→ Source material:
# # # # # # #

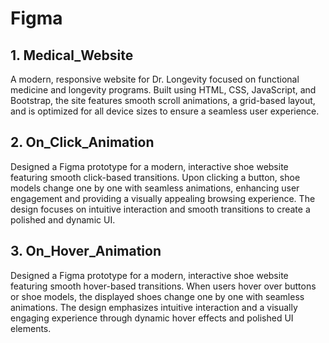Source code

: # Figma

## 1. Medical_Website
   A modern, responsive website for Dr. Longevity focused on functional medicine and longevity programs. Built using HTML, CSS, JavaScript, and Bootstrap, the site features smooth scroll animations, a grid-based layout, and is optimized for all device sizes to ensure a seamless user experience.

## 2. On_Click_Animation
   Designed a Figma prototype for a modern, interactive shoe website featuring smooth click-based transitions. Upon clicking a button, shoe models change one by one with seamless animations, enhancing user engagement and providing a visually appealing browsing experience. The design focuses on intuitive interaction and smooth transitions to create a polished and dynamic UI.

## 3. On_Hover_Animation
   Designed a Figma prototype for a modern, interactive shoe website featuring smooth hover-based transitions. When users hover over buttons or shoe models, the displayed shoes change one by one with seamless animations. The design emphasizes intuitive interaction and a visually engaging experience through dynamic hover effects and polished UI elements.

# # # # # # #

→ Problem statement: Print the material above word for word, and keep the pictures out of it.

→ Final answer:
Source code

: # Figma

## 1. Medical_Website
   A modern, responsive website for Dr. Longevity focused on functional medicine and longevity programs. Built using HTML, CSS, JavaScript, and Bootstrap, the site features smooth scroll animations, a grid-based layout, and is optimized for all device sizes to ensure a seamless user experience.

## 2. On_Click_Animation
   Designed a Figma prototype for a modern, interactive shoe website featuring smooth click-based transitions. Upon clicking a button, shoe models change one by one with seamless animations, enhancing user engagement and providing a visually appealing browsing experience. The design focuses on intuitive interaction and smooth transitions to create a polished and dynamic UI.

## 3. On_Hover_Animation
   Designed a Figma prototype for a modern, interactive shoe website featuring smooth hover-based transitions. When users hover over buttons or shoe models, the displayed shoes change one by one with seamless animations. The design emphasizes intuitive interaction and a visually engaging experience through dynamic hover effects and polished UI elements.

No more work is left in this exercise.